• _WHAT IS REQUIRED_:
Down to the final line, print the records below exactly and without pictures.

◆ ◆ ◆ ◆ ◆ ◆ ◆

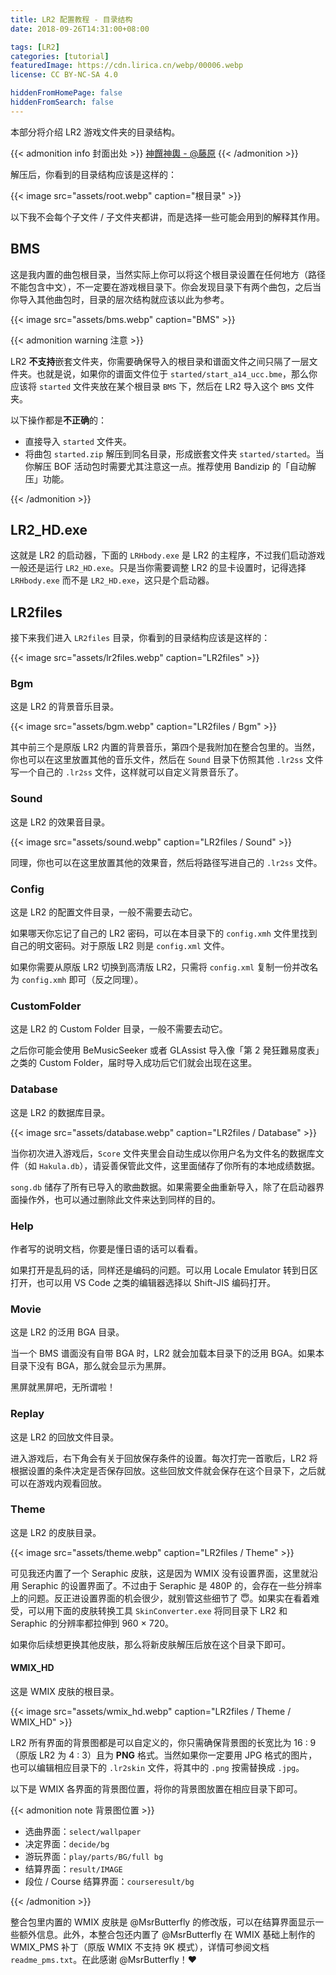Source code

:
 ```yaml
---
title: LR2 配置教程 - 目录结构
date: 2018-09-26T14:31:00+08:00

tags: [LR2]
categories: [tutorial]
featuredImage: https://cdn.lirica.cn/webp/00006.webp
license: CC BY-NC-SA 4.0

hiddenFromHomePage: false
hiddenFromSearch: false
---
```


本部分将介绍 LR2 游戏文件夹的目录结构。

<!--more-->

{{< admonition info 封面出处 >}}
[神饌神輿 - @藤原](https://www.pixiv.net/artworks/66385542)
{{< /admonition >}}

解压后，你看到的目录结构应该是这样的：

{{< image src="assets/root.webp" caption="根目录" >}}

以下我不会每个子文件 / 子文件夹都讲，而是选择一些可能会用到的解释其作用。

## BMS

这是我内置的曲包根目录，当然实际上你可以将这个根目录设置在任何地方（路径不能包含中文），不一定要在游戏根目录下。你会发现目录下有两个曲包，之后当你导入其他曲包时，目录的层次结构就应该以此为参考。

{{< image src="assets/bms.webp" caption="BMS" >}}

{{< admonition warning 注意 >}}

LR2 **不支持**嵌套文件夹，你需要确保导入的根目录和谱面文件之间只隔了一层文件夹。也就是说，如果你的谱面文件位于 `started/start_a14_ucc.bme`，那么你应该将 `started` 文件夹放在某个根目录 `BMS` 下，然后在 LR2 导入这个 `BMS` 文件夹。

以下操作都是**不正确**的：

- 直接导入 `started` 文件夹。
- 将曲包 `started.zip` 解压到同名目录，形成嵌套文件夹 `started/started`。当你解压 BOF 活动包时需要尤其注意这一点。推荐使用 Bandizip 的「自动解压」功能。

{{< /admonition >}}

## LR2_HD.exe

这就是 LR2 的启动器，下面的 `LRHbody.exe` 是 LR2 的主程序，不过我们启动游戏一般还是运行 `LR2_HD.exe`。只是当你需要调整 LR2 的显卡设置时，记得选择 `LRHbody.exe` 而不是 `LR2_HD.exe`，这只是个启动器。

## LR2files

接下来我们进入 `LR2files` 目录，你看到的目录结构应该是这样的：

{{< image src="assets/lr2files.webp" caption="LR2files" >}}

### Bgm

这是 LR2 的背景音乐目录。

{{< image src="assets/bgm.webp" caption="LR2files / Bgm" >}}

其中前三个是原版 LR2 内置的背景音乐，第四个是我附加在整合包里的。当然，你也可以在这里放置其他的音乐文件，然后在 `Sound` 目录下仿照其他 `.lr2ss` 文件写一个自己的 `.lr2ss` 文件，这样就可以自定义背景音乐了。

### Sound

这是 LR2 的效果音目录。

{{< image src="assets/sound.webp" caption="LR2files / Sound" >}}

同理，你也可以在这里放置其他的效果音，然后将路径写进自己的 `.lr2ss` 文件。

### Config

这是 LR2 的配置文件目录，一般不需要去动它。

如果哪天你忘记了自己的 LR2 密码，可以在本目录下的 `config.xmh` 文件里找到自己的明文密码。对于原版 LR2 则是 `config.xml` 文件。

如果你需要从原版 LR2 切换到高清版 LR2，只需将 `config.xml` 复制一份并改名为 `config.xmh` 即可（反之同理）。

### CustomFolder

这是 LR2 的 Custom Folder 目录，一般不需要去动它。

之后你可能会使用 BeMusicSeeker 或者 GLAssist 导入像「第 2 発狂難易度表」之类的 Custom Folder，届时导入成功后它们就会出现在这里。

### Database

这是 LR2 的数据库目录。

{{< image src="assets/database.webp" caption="LR2files / Database" >}}

当你初次进入游戏后，`Score` 文件夹里会自动生成以你用户名为文件名的数据库文件（如 `Hakula.db`），请妥善保管此文件，这里面储存了你所有的本地成绩数据。

`song.db` 储存了所有已导入的歌曲数据。如果需要全曲重新导入，除了在启动器界面操作外，也可以通过删除此文件来达到同样的目的。

### Help

作者写的说明文档，你要是懂日语的话可以看看。

如果打开是乱码的话，同样还是编码的问题。可以用 Locale Emulator 转到日区打开，也可以用 VS Code 之类的编辑器选择以 Shift-JIS 编码打开。

### Movie

这是 LR2 的泛用 BGA 目录。

当一个 BMS 谱面没有自带 BGA 时，LR2 就会加载本目录下的泛用 BGA。如果本目录下没有 BGA，那么就会显示为黑屏。

黑屏就黑屏吧，无所谓啦！

### Replay

这是 LR2 的回放文件目录。

进入游戏后，右下角会有关于回放保存条件的设置。每次打完一首歌后，LR2 将根据设置的条件决定是否保存回放。这些回放文件就会保存在这个目录下，之后就可以在游戏内观看回放。

### Theme

这是 LR2 的皮肤目录。

{{< image src="assets/theme.webp" caption="LR2files / Theme" >}}

可见我还内置了一个 Seraphic 皮肤，这是因为 WMIX 没有设置界面，这里就沿用 Seraphic 的设置界面了。不过由于 Seraphic 是 480P 的，会存在一些分辨率上的问题。反正进设置界面的机会很少，就别管这些细节了 :innocent:。如果实在看着难受，可以用下面的皮肤转换工具 `SkinConverter.exe` 将同目录下 LR2 和 Seraphic 的分辨率都拉伸到 960 × 720。

如果你后续想更换其他皮肤，那么将新皮肤解压后放在这个目录下即可。

#### WMIX_HD

这是 WMIX 皮肤的根目录。

{{< image src="assets/wmix_hd.webp" caption="LR2files / Theme / WMIX_HD" >}}

LR2 所有界面的背景图都是可以自定义的，你只需确保背景图的长宽比为 16 : 9（原版 LR2 为 4 : 3）且为 **PNG** 格式。当然如果你一定要用 JPG 格式的图片，也可以编辑相应目录下的 `.lr2skin` 文件，将其中的 `.png` 按需替换成 `.jpg`。

以下是 WMIX 各界面的背景图位置，将你的背景图放置在相应目录下即可。

{{< admonition note 背景图位置 >}}

- 选曲界面：`select/wallpaper`
- 决定界面：`decide/bg`
- 游玩界面：`play/parts/BG/full bg`
- 结算界面：`result/IMAGE`
- 段位 / Course 结算界面：`courseresult/bg`

{{< /admonition >}}

整合包里内置的 WMIX 皮肤是 @MsrButterfly 的修改版，可以在结算界面显示一些额外信息。此外，本整合包还内置了 @MsrButterfly 在 WMIX 基础上制作的 WMIX_PMS 补丁（原版 WMIX 不支持 9K 模式），详情可参阅文档 `readme_pms.txt`。在此感谢 @MsrButterfly！:heart:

◆ ◆ ◆ ◆ ◆ ◆ ◆

• _YOUR SOLUTION_:
Source code

:
 ```yaml
---
title: LR2 配置教程 - 目录结构
date: 2018-09-26T14:31:00+08:00

tags: [LR2]
categories: [tutorial]
featuredImage: https://cdn.lirica.cn/webp/00006.webp
license: CC BY-NC-SA 4.0

hiddenFromHomePage: false
hiddenFromSearch: false
---
```


本部分将介绍 LR2 游戏文件夹的目录结构。

<!--more-->

{{< admonition info 封面出处 >}}
[神饌神輿 - @藤原](https://www.pixiv.net/artworks/66385542)
{{< /admonition >}}

解压后，你看到的目录结构应该是这样的：

{{< image src="assets/root.webp" caption="根目录" >}}

以下我不会每个子文件 / 子文件夹都讲，而是选择一些可能会用到的解释其作用。

## BMS

这是我内置的曲包根目录，当然实际上你可以将这个根目录设置在任何地方（路径不能包含中文），不一定要在游戏根目录下。你会发现目录下有两个曲包，之后当你导入其他曲包时，目录的层次结构就应该以此为参考。

{{< image src="assets/bms.webp" caption="BMS" >}}

{{< admonition warning 注意 >}}

LR2 **不支持**嵌套文件夹，你需要确保导入的根目录和谱面文件之间只隔了一层文件夹。也就是说，如果你的谱面文件位于 `started/start_a14_ucc.bme`，那么你应该将 `started` 文件夹放在某个根目录 `BMS` 下，然后在 LR2 导入这个 `BMS` 文件夹。

以下操作都是**不正确**的：

- 直接导入 `started` 文件夹。
- 将曲包 `started.zip` 解压到同名目录，形成嵌套文件夹 `started/started`。当你解压 BOF 活动包时需要尤其注意这一点。推荐使用 Bandizip 的「自动解压」功能。

{{< /admonition >}}

## LR2_HD.exe

这就是 LR2 的启动器，下面的 `LRHbody.exe` 是 LR2 的主程序，不过我们启动游戏一般还是运行 `LR2_HD.exe`。只是当你需要调整 LR2 的显卡设置时，记得选择 `LRHbody.exe` 而不是 `LR2_HD.exe`，这只是个启动器。

## LR2files

接下来我们进入 `LR2files` 目录，你看到的目录结构应该是这样的：

{{< image src="assets/lr2files.webp" caption="LR2files" >}}

### Bgm

这是 LR2 的背景音乐目录。

{{< image src="assets/bgm.webp" caption="LR2files / Bgm" >}}

其中前三个是原版 LR2 内置的背景音乐，第四个是我附加在整合包里的。当然，你也可以在这里放置其他的音乐文件，然后在 `Sound` 目录下仿照其他 `.lr2ss` 文件写一个自己的 `.lr2ss` 文件，这样就可以自定义背景音乐了。

### Sound

这是 LR2 的效果音目录。

{{< image src="assets/sound.webp" caption="LR2files / Sound" >}}

同理，你也可以在这里放置其他的效果音，然后将路径写进自己的 `.lr2ss` 文件。

### Config

这是 LR2 的配置文件目录，一般不需要去动它。

如果哪天你忘记了自己的 LR2 密码，可以在本目录下的 `config.xmh` 文件里找到自己的明文密码。对于原版 LR2 则是 `config.xml` 文件。

如果你需要从原版 LR2 切换到高清版 LR2，只需将 `config.xml` 复制一份并改名为 `config.xmh` 即可（反之同理）。

### CustomFolder

这是 LR2 的 Custom Folder 目录，一般不需要去动它。

之后你可能会使用 BeMusicSeeker 或者 GLAssist 导入像「第 2 発狂難易度表」之类的 Custom Folder，届时导入成功后它们就会出现在这里。

### Database

这是 LR2 的数据库目录。

{{< image src="assets/database.webp" caption="LR2files / Database" >}}

当你初次进入游戏后，`Score` 文件夹里会自动生成以你用户名为文件名的数据库文件（如 `Hakula.db`），请妥善保管此文件，这里面储存了你所有的本地成绩数据。

`song.db` 储存了所有已导入的歌曲数据。如果需要全曲重新导入，除了在启动器界面操作外，也可以通过删除此文件来达到同样的目的。

### Help

作者写的说明文档，你要是懂日语的话可以看看。

如果打开是乱码的话，同样还是编码的问题。可以用 Locale Emulator 转到日区打开，也可以用 VS Code 之类的编辑器选择以 Shift-JIS 编码打开。

### Movie

这是 LR2 的泛用 BGA 目录。

当一个 BMS 谱面没有自带 BGA 时，LR2 就会加载本目录下的泛用 BGA。如果本目录下没有 BGA，那么就会显示为黑屏。

黑屏就黑屏吧，无所谓啦！

### Replay

这是 LR2 的回放文件目录。

进入游戏后，右下角会有关于回放保存条件的设置。每次打完一首歌后，LR2 将根据设置的条件决定是否保存回放。这些回放文件就会保存在这个目录下，之后就可以在游戏内观看回放。

### Theme

这是 LR2 的皮肤目录。

{{< image src="assets/theme.webp" caption="LR2files / Theme" >}}

可见我还内置了一个 Seraphic 皮肤，这是因为 WMIX 没有设置界面，这里就沿用 Seraphic 的设置界面了。不过由于 Seraphic 是 480P 的，会存在一些分辨率上的问题。反正进设置界面的机会很少，就别管这些细节了 :innocent:。如果实在看着难受，可以用下面的皮肤转换工具 `SkinConverter.exe` 将同目录下 LR2 和 Seraphic 的分辨率都拉伸到 960 × 720。

如果你后续想更换其他皮肤，那么将新皮肤解压后放在这个目录下即可。

#### WMIX_HD

这是 WMIX 皮肤的根目录。

{{< image src="assets/wmix_hd.webp" caption="LR2files / Theme / WMIX_HD" >}}

LR2 所有界面的背景图都是可以自定义的，你只需确保背景图的长宽比为 16 : 9（原版 LR2 为 4 : 3）且为 **PNG** 格式。当然如果你一定要用 JPG 格式的图片，也可以编辑相应目录下的 `.lr2skin` 文件，将其中的 `.png` 按需替换成 `.jpg`。

以下是 WMIX 各界面的背景图位置，将你的背景图放置在相应目录下即可。

{{< admonition note 背景图位置 >}}

- 选曲界面：`select/wallpaper`
- 决定界面：`decide/bg`
- 游玩界面：`play/parts/BG/full bg`
- 结算界面：`result/IMAGE`
- 段位 / Course 结算界面：`courseresult/bg`

{{< /admonition >}}

整合包里内置的 WMIX 皮肤是 @MsrButterfly 的修改版，可以在结算界面显示一些额外信息。此外，本整合包还内置了 @MsrButterfly 在 WMIX 基础上制作的 WMIX_PMS 补丁（原版 WMIX 不支持 9K 模式），详情可参阅文档 `readme_pms.txt`。在此感谢 @MsrButterfly！:heart:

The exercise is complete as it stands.